Some days, the way he said it broke her heart. She had tried to explain that it would not be for a while, to manage his expectations, but nothing she said could dim his sunny enthusiasm. Every day when he opened the door, he was all smiles for an instant, all expectant, then he would burst into tears when he saw it was her — or on occasions one of her co-workers — and not his brother.

At least the trial of Terence Gready, Mickey’s alleged co-conspirator, was now under way. Sentencing was just weeks off. Hopefully the judge would take into consideration that Mickey Starr had pleaded guilty, that he’d already served six months and that he had a brother who needed him.

There was no response to her ring.

She rang again. Waited.

Still no response.
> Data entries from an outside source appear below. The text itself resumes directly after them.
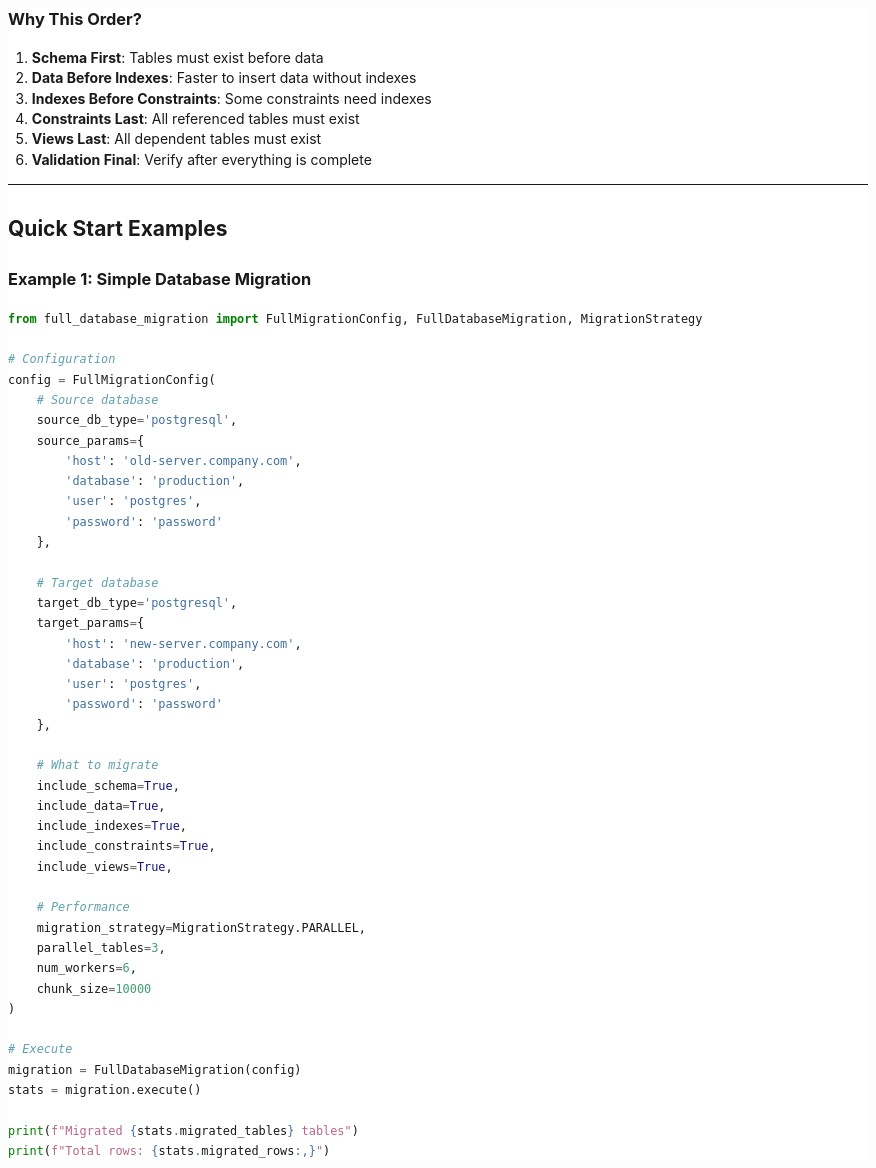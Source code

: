 ### Why This Order?

1. **Schema First**: Tables must exist before data
2. **Data Before Indexes**: Faster to insert data without indexes
3. **Indexes Before Constraints**: Some constraints need indexes
4. **Constraints Last**: All referenced tables must exist
5. **Views Last**: All dependent tables must exist
6. **Validation Final**: Verify after everything is complete

---

## Quick Start Examples

### Example 1: Simple Database Migration

```python
from full_database_migration import FullMigrationConfig, FullDatabaseMigration, MigrationStrategy

# Configuration
config = FullMigrationConfig(
    # Source database
    source_db_type='postgresql',
    source_params={
        'host': 'old-server.company.com',
        'database': 'production',
        'user': 'postgres',
        'password': 'password'
    },
    
    # Target database
    target_db_type='postgresql',
    target_params={
        'host': 'new-server.company.com',
        'database': 'production',
        'user': 'postgres',
        'password': 'password'
    },
    
    # What to migrate
    include_schema=True,
    include_data=True,
    include_indexes=True,
    include_constraints=True,
    include_views=True,
    
    # Performance
    migration_strategy=MigrationStrategy.PARALLEL,
    parallel_tables=3,
    num_workers=6,
    chunk_size=10000
)

# Execute
migration = FullDatabaseMigration(config)
stats = migration.execute()

print(f"Migrated {stats.migrated_tables} tables")
print(f"Total rows: {stats.migrated_rows:,}")
```
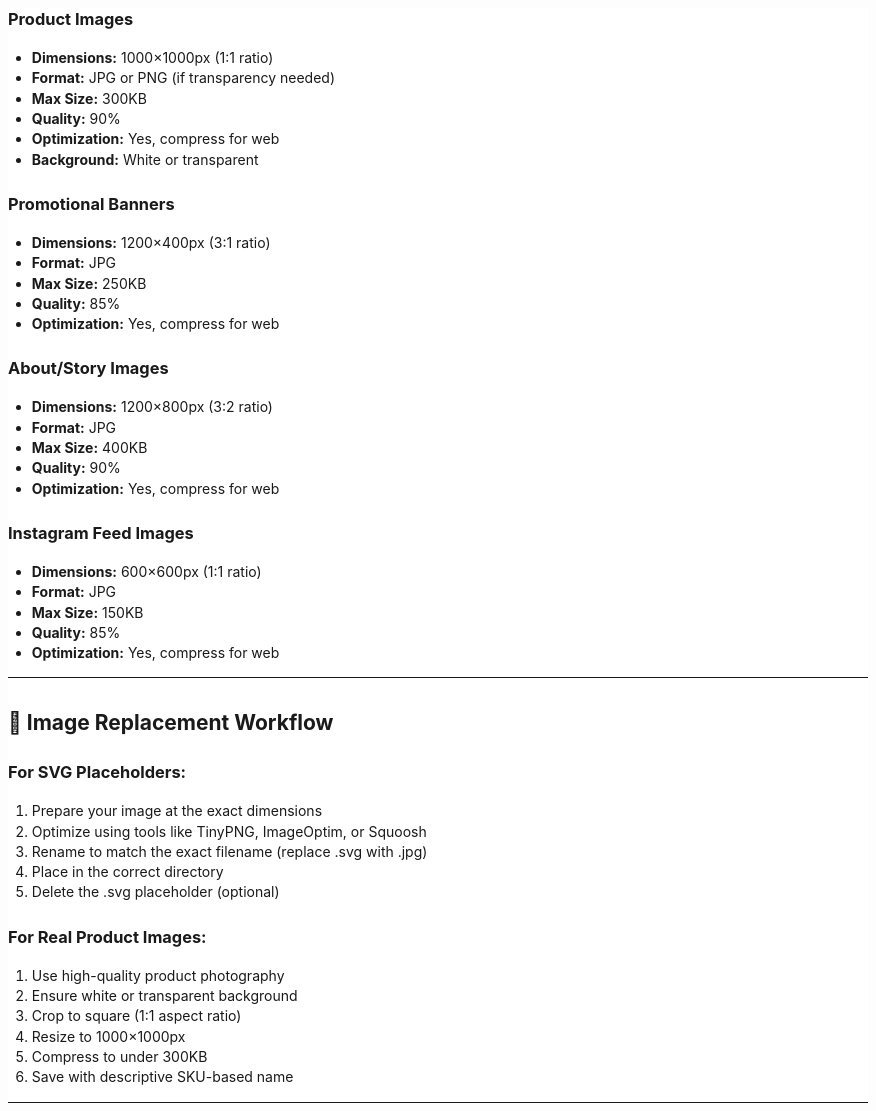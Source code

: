 ### Product Images
- **Dimensions:** 1000×1000px (1:1 ratio)
- **Format:** JPG or PNG (if transparency needed)
- **Max Size:** 300KB
- **Quality:** 90%
- **Optimization:** Yes, compress for web
- **Background:** White or transparent

### Promotional Banners
- **Dimensions:** 1200×400px (3:1 ratio)
- **Format:** JPG
- **Max Size:** 250KB
- **Quality:** 85%
- **Optimization:** Yes, compress for web

### About/Story Images
- **Dimensions:** 1200×800px (3:2 ratio)
- **Format:** JPG
- **Max Size:** 400KB
- **Quality:** 90%
- **Optimization:** Yes, compress for web

### Instagram Feed Images
- **Dimensions:** 600×600px (1:1 ratio)
- **Format:** JPG
- **Max Size:** 150KB
- **Quality:** 85%
- **Optimization:** Yes, compress for web

---

## 🔄 Image Replacement Workflow

### For SVG Placeholders:
1. Prepare your image at the exact dimensions
2. Optimize using tools like TinyPNG, ImageOptim, or Squoosh
3. Rename to match the exact filename (replace .svg with .jpg)
4. Place in the correct directory
5. Delete the .svg placeholder (optional)

### For Real Product Images:
1. Use high-quality product photography
2. Ensure white or transparent background
3. Crop to square (1:1 aspect ratio)
4. Resize to 1000×1000px
5. Compress to under 300KB
6. Save with descriptive SKU-based name

---
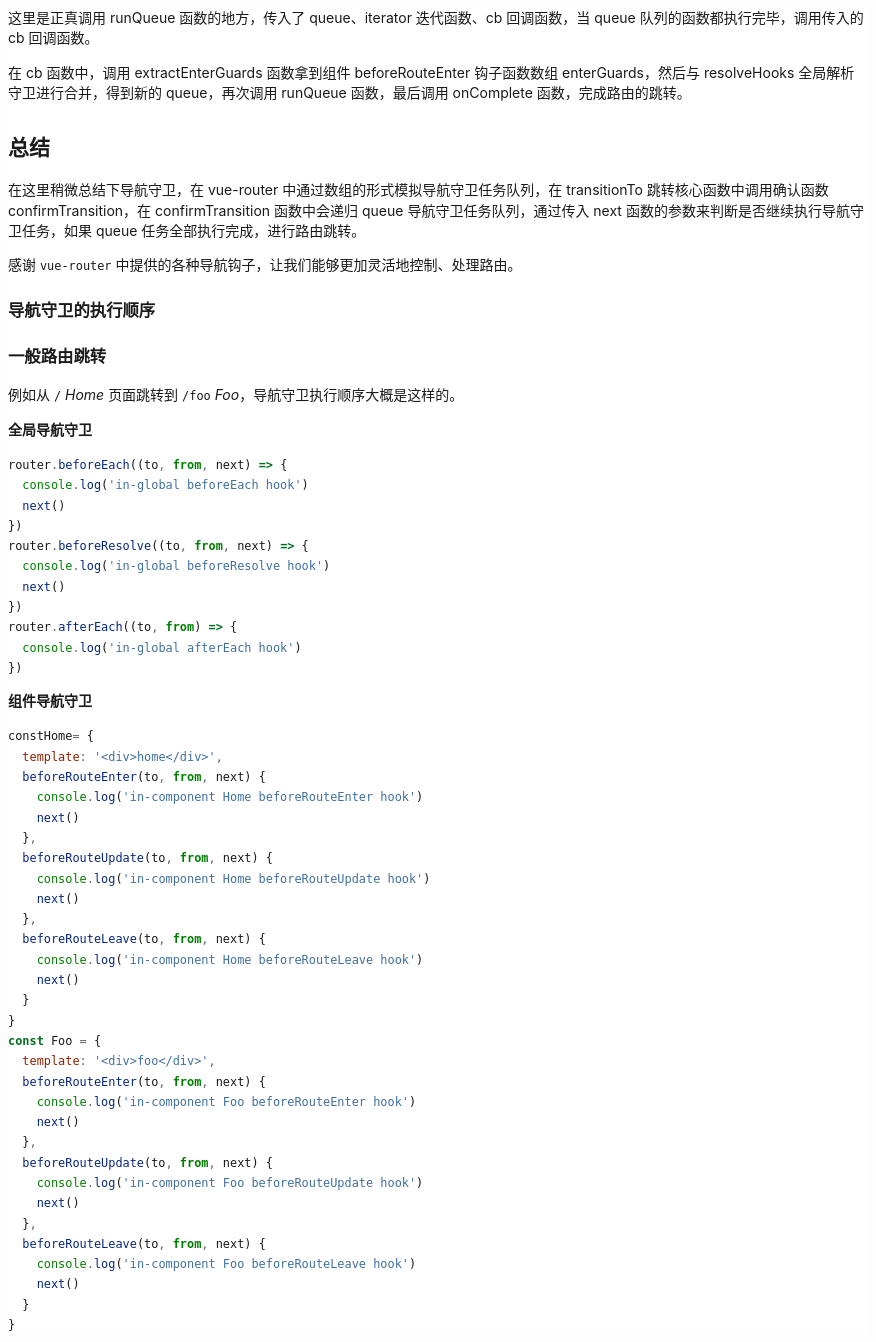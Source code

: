 这里是正真调用 runQueue 函数的地方，传入了 queue、iterator 迭代函数、cb 回调函数，当 queue 队列的函数都执行完毕，调用传入的 cb 回调函数。

在 cb 函数中，调用 extractEnterGuards 函数拿到组件 beforeRouteEnter 钩子函数数组 enterGuards，然后与 resolveHooks 全局解析守卫进行合并，得到新的 queue，再次调用 runQueue 函数，最后调用 onComplete 函数，完成路由的跳转。

## 总结

在这里稍微总结下导航守卫，在 vue-router 中通过数组的形式模拟导航守卫任务队列，在 transitionTo 跳转核心函数中调用确认函数 confirmTransition，在 confirmTransition 函数中会递归 queue 导航守卫任务队列，通过传入 next 函数的参数来判断是否继续执行导航守卫任务，如果 queue 任务全部执行完成，进行路由跳转。

感谢 `vue-router` 中提供的各种导航钩子，让我们能够更加灵活地控制、处理路由。

### 导航守卫的执行顺序

### 一般路由跳转

例如从 `/` _Home_ 页面跳转到 `/foo` _Foo_，导航守卫执行顺序大概是这样的。

**全局导航守卫**

```js
router.beforeEach((to, from, next) => {
  console.log('in-global beforeEach hook')
  next()
})
router.beforeResolve((to, from, next) => {
  console.log('in-global beforeResolve hook')
  next()
})
router.afterEach((to, from) => {
  console.log('in-global afterEach hook')
})
```

**组件导航守卫**

```js
constHome= {
  template: '<div>home</div>',
  beforeRouteEnter(to, from, next) {
    console.log('in-component Home beforeRouteEnter hook')
    next()
  },
  beforeRouteUpdate(to, from, next) {
    console.log('in-component Home beforeRouteUpdate hook')
    next()
  },
  beforeRouteLeave(to, from, next) {
    console.log('in-component Home beforeRouteLeave hook')
    next()
  }
}
const Foo = {
  template: '<div>foo</div>',
  beforeRouteEnter(to, from, next) {
    console.log('in-component Foo beforeRouteEnter hook')
    next()
  },
  beforeRouteUpdate(to, from, next) {
    console.log('in-component Foo beforeRouteUpdate hook')
    next()
  },
  beforeRouteLeave(to, from, next) {
    console.log('in-component Foo beforeRouteLeave hook')
    next()
  }
}
```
Unusual. Normally, Stuie opened the door within seconds. He had been coping pretty well, ordering his groceries and essentials and getting them delivered, and he kept the house scrupulously, obsessively tidy. For Mickey, he said.

Maybe he was on the loo, she wondered. Or asleep. She rang again and waited. Several minutes passed. She glanced at her watch. Another six appointments today. Reluctantly, using the key she had — much preferring for his self-esteem for him to let her in himself — she unlocked the front door and entered.

‘Stuie!’ she called out.

Silence greeted her.

A silence she did not like.

‘Stuie! It’s Denise!’ she called.

There was no response.

‘Stuie, OK if I come in?’

She waited for some moments, then closed the front door behind her. ‘Stuie?’

The silence made her uncomfortable.

‘Stuie? You OK?’

There was a handful of post on the floor. Ignoring it, she walked through into the kitchen-dining area and saw what looked like the remains of breakfast on the table. Stuie always left the kitchen immaculate in preparation, he told her, for the fish and chip restaurant he was starting with his brother.

‘Stuie?’ she called out again. ‘Stuie, it’s Denise!’ She peered out through the window at the small, neat rear garden but there was no sign of him out there.

She went through into the lounge. The television was on, the sound low, a presenter she vaguely recognized standing on a cliff in a stunningly scenic location, talking earnestly to camera about erosion.

She went out and stood at the foot of the stairs. ‘Stuie!’ she called out. ‘Stuie! Are you up there? It’s me, Denise!’

No response.

‘I’m coming upstairs, Stuie, is that OK?’

She waited, then climbed up the short steep staircase and stood on the landing. Three doors were closed and a fourth was slightly ajar. She called out his name yet again. And again, no response.

She pushed on the door that was ajar and peered in. Stuie, in a T-shirt and tracksuit bottoms, was curled up in a foetal position on the floor, beside the bed. The room looked like a bomb had detonated. A chair was upended and half the duvet was on the floor. The dressing-table mirror was smashed. One of the curtains had been pulled off and the rail hung down at a lopsided angle.

She ran across to Stuie and looked down. His hair, and the white rug on which his head lay, skewed sideways, were soaked with blood. There was blood on the walls and ceiling. His right arm was at a strange angle and his hand was covered in blood, too. She knelt and felt his wrist for a pulse.

Shaking, she stood up, backed away a few paces, looking wildly around, then pulled her phone out of her bag and dialled 999.